Guantanamo only the tip of the iceberg: At Least 3,000 people are held and tortured in rendition 'War on Terror' prisons run by the U.S.
/From Press TV: Donald Rumsfeld in a public announcement some years ago said, “Until the conflict is over, even if they're innocent, we're going to keep them in Guantanamo Bay.” Looking at the question of the rights of the detained and the courts, there are some serious differences. Maybe you can share some light between the military court and the normal US law? Should the ones detained wrongfully be tried in a civilian court?
Sara Flounders:It's important to recognize that Guantanamo is just the tip of the iceberg. There are thousands of secretly held prisons; secret rendition; extraordinary rendition -- what are described as black sites all over the world: Afghanistan, Pakistan, Kosovo, Bosnia, Poland, and Romania. You could go on and on over the number of people that the US has held and has tortured in secret prisons.

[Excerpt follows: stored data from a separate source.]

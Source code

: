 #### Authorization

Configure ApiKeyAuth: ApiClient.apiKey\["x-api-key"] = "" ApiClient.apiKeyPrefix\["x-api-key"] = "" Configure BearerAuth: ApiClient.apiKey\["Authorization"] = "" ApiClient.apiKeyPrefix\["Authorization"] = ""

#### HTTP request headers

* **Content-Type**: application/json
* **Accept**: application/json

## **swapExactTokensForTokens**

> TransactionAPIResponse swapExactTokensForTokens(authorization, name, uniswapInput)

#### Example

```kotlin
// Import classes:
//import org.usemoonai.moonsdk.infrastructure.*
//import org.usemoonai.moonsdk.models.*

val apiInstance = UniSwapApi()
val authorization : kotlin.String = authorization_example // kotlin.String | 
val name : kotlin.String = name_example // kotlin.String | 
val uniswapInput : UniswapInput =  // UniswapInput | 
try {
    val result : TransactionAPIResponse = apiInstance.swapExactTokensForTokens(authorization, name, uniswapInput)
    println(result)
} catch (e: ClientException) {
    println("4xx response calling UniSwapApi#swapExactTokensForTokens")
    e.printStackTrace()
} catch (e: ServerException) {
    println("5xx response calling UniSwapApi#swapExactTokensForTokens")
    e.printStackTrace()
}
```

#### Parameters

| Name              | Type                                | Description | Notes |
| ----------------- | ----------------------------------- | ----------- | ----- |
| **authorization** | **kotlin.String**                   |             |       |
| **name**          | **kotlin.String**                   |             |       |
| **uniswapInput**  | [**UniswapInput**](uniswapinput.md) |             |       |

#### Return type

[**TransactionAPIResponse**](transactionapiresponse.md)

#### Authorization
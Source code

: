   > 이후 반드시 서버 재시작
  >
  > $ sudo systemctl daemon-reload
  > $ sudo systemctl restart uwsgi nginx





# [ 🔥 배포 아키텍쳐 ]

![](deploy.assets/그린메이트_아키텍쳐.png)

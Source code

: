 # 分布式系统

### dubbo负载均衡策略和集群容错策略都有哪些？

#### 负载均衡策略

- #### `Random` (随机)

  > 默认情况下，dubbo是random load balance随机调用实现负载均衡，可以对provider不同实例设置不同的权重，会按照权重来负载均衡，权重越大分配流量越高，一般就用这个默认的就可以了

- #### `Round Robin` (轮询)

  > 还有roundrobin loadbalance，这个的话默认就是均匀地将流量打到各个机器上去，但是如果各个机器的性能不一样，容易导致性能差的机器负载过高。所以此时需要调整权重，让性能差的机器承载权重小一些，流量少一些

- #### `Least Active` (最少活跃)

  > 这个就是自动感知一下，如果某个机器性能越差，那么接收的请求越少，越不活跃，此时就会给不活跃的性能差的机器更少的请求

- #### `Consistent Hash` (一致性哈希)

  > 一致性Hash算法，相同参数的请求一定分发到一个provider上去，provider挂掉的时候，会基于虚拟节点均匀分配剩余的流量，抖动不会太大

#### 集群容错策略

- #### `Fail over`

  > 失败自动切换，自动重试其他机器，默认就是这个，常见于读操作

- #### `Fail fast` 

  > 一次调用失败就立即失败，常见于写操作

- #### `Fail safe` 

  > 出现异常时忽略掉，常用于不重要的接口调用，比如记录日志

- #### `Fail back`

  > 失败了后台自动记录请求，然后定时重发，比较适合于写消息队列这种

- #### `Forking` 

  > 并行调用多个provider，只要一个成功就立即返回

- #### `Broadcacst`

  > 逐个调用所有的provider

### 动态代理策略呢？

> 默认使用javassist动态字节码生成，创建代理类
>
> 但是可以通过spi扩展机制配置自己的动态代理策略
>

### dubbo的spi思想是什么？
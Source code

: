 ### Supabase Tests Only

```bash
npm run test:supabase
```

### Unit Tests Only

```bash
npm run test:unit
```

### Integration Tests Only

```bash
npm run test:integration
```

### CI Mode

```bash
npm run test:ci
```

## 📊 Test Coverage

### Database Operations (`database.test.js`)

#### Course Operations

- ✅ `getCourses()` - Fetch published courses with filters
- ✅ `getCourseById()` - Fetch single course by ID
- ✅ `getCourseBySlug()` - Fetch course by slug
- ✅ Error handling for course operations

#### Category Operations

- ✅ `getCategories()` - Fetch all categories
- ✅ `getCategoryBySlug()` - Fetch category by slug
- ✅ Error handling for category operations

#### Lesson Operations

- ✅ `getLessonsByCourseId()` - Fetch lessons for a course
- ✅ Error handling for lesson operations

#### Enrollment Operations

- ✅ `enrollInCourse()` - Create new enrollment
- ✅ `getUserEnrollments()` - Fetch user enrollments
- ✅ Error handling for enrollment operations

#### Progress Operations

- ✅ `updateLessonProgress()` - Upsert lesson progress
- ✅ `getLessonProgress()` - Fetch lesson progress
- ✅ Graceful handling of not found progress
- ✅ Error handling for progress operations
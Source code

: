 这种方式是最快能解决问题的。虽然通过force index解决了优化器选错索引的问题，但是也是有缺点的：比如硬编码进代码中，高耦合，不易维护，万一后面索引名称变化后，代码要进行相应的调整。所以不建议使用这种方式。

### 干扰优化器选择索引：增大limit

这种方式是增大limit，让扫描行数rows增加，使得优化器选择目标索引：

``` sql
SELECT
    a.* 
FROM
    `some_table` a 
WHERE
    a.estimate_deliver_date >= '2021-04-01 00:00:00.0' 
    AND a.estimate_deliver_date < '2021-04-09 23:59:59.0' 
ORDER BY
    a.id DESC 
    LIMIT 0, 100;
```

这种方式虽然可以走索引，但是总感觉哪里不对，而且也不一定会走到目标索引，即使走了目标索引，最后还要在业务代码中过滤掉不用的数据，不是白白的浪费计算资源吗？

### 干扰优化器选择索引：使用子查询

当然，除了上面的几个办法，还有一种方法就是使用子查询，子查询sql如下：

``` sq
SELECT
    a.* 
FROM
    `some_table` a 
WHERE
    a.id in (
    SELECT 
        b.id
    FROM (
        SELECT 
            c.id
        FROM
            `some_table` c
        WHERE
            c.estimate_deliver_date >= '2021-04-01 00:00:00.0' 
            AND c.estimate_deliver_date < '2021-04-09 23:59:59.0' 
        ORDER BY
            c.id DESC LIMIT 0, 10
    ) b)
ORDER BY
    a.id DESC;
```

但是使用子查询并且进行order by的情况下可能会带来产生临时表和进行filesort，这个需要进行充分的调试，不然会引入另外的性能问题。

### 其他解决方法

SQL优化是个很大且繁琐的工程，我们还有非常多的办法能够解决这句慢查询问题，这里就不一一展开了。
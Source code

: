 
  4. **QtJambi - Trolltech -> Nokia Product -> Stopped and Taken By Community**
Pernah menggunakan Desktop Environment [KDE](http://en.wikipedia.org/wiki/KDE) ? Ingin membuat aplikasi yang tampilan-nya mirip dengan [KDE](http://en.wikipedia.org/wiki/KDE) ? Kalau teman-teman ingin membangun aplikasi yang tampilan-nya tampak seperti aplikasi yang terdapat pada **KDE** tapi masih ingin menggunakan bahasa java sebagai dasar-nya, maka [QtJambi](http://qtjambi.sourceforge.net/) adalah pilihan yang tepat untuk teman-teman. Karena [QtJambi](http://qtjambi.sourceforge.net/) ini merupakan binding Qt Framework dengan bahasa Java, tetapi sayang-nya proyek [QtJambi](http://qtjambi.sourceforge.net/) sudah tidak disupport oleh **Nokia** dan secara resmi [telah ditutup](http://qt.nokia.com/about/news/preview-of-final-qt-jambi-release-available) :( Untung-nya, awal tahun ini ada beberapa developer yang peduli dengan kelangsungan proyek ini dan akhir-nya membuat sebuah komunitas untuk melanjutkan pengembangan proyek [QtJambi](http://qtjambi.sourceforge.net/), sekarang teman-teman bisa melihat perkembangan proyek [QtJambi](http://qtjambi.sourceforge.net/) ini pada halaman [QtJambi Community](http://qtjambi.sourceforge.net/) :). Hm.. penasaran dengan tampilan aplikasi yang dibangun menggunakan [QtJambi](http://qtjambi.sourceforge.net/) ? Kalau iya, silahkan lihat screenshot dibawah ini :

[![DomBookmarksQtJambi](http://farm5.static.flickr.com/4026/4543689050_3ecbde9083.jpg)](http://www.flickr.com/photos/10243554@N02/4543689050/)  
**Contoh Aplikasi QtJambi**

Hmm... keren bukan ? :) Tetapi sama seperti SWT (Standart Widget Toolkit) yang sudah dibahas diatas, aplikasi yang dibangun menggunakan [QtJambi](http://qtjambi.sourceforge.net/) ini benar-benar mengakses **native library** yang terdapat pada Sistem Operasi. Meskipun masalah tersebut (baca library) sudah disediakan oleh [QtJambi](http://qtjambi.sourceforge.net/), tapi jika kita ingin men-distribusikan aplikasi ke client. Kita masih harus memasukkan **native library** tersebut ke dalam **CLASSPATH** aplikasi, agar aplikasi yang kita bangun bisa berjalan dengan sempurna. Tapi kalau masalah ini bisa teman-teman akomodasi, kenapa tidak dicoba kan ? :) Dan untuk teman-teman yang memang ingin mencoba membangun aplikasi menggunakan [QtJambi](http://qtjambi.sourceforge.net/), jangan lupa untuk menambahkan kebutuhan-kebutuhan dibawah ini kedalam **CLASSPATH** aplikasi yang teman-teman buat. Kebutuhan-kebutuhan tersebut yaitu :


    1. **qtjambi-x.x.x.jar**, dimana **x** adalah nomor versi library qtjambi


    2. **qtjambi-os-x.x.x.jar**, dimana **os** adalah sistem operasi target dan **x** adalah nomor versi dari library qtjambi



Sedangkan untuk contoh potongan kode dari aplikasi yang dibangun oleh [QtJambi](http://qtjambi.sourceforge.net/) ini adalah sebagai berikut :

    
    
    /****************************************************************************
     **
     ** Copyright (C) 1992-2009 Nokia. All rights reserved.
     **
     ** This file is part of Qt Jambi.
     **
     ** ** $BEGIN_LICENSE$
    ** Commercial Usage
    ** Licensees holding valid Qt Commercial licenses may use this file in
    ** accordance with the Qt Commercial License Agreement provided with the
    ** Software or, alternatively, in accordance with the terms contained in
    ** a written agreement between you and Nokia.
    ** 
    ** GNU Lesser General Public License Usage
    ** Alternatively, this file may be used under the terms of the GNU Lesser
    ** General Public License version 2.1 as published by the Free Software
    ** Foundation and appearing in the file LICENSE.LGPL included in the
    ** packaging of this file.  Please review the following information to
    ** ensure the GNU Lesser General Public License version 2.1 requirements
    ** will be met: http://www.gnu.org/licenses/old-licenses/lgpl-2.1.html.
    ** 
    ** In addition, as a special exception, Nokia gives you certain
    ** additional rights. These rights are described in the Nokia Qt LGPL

Guantanamo is the only prison where there has been an accounting, at least numerically, where we know of the terrible torture, the conditions under which were held and the overwhelming number of them for whom there was no evidence -- as a matter of fact there is every evidence of their total innocence -- people who were picked up who were shepherds, who were herders; there were young teenagers even who were held in Guantanamo. It's just the tip of the iceberg in terms of what the US describes as its war on terror.
It's also the tip of the iceberg in terms of the US prison system where more than two million people are held in prison and by the US' own accounting, 30,000 of them are held in total complete isolation -- that's torture -- solitary confinement, they don't hear a human voice. These controlled management units, largely Muslim prisoners, are held in these units.
When there was a world outcry on the conditions and the torture of Bradley Manning the US response was 'it wasn't out of the ordinary'. That was usual prison conditions in the US. So it's important what's exposed in Guantanamo, but we should know that Guantanamo is just an example of the secret prisons and prisons within the US. And all of them are a crime against humanity.
Press TV: What can be done? There is evidence piled on top of evidence and it keeps coming. There are two documents from Guantanamo officials that say they were aware that they had innocent men in captivity and they even put that in writing in the prison files. Isn't it time that some of these officials be questioned or prosecuted? How can these be put forward in the US to make them accountable?
Sara Flounders: In all honesty there won't be any justice on any of this until those US politicians who initiated these wars; that have laid waste to Afghanistan and to Iraq and imprisoned and destroyed so many lives -- these are the ones who should be on trial as war criminals and that is really the truth of it.
Those who are held who are known to be innocent, and the numbers are in the thousands. If you look at the figures they feel they have evidence of some charges of about 157 people and that's out of more than 3,000 that they acknowledge that they have held in secret prisons and in Guantanamo. So 95% of these people they had almost no evidence on.
That is a crime. The entire imprisonment of people as an outgrowth of the wars that the US is engaging in Afghanistan into Pakistan, in Iraq, now into Libya throughout the region and it's not only prisons, it's the use of secret drone attacks that swoop down on unsuspecting civilians in Somalia, in Sudan, in Yemen, country after country.
So those who are held without any evidence whatsoever of course should be released, but the entire prison network should be shut down along with the wars that gave lives to this. Without shutting down the wars themselves, which is a crime against the people of a whole region, there is no end to the prisons.
And this is something that President Obama found. He promised in campaign after campaign during his election run that he would close Guantanamo. He issued an executive order announcing that he would close Guantanamo and just like the wars that he promised he would end, it has continued. It's all broken promises because it's part of a system of war.